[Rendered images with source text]

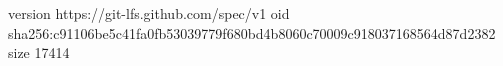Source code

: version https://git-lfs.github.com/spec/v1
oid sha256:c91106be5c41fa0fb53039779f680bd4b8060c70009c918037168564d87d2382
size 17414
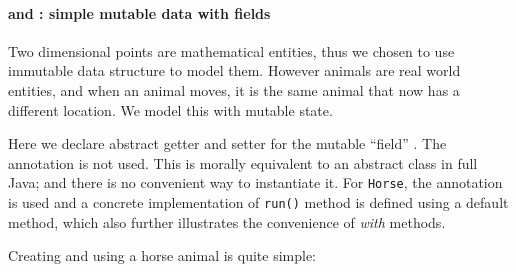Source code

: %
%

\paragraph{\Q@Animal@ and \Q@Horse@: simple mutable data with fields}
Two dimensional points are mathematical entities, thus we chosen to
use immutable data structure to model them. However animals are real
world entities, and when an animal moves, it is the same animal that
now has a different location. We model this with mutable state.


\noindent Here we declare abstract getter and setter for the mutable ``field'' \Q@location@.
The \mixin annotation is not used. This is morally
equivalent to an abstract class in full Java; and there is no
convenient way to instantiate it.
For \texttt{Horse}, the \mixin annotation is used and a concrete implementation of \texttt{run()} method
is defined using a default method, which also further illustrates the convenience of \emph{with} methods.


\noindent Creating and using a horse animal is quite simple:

### TASK TO CARRY OUT
Set the data above down again exactly as given, with no pictures.

### SOLUTION
Source code

: version https://git-lfs.github.com/spec/v1
oid sha256:c91106be5c41fa0fb53039779f680bd4b8060c70009c918037168564d87d2382
size 17414
Source code

: %
%

\paragraph{\Q@Animal@ and \Q@Horse@: simple mutable data with fields}
Two dimensional points are mathematical entities, thus we chosen to
use immutable data structure to model them. However animals are real
world entities, and when an animal moves, it is the same animal that
now has a different location. We model this with mutable state.


\noindent Here we declare abstract getter and setter for the mutable ``field'' \Q@location@.
The \mixin annotation is not used. This is morally
equivalent to an abstract class in full Java; and there is no
convenient way to instantiate it.
For \texttt{Horse}, the \mixin annotation is used and a concrete implementation of \texttt{run()} method
is defined using a default method, which also further illustrates the convenience of \emph{with} methods.


\noindent Creating and using a horse animal is quite simple:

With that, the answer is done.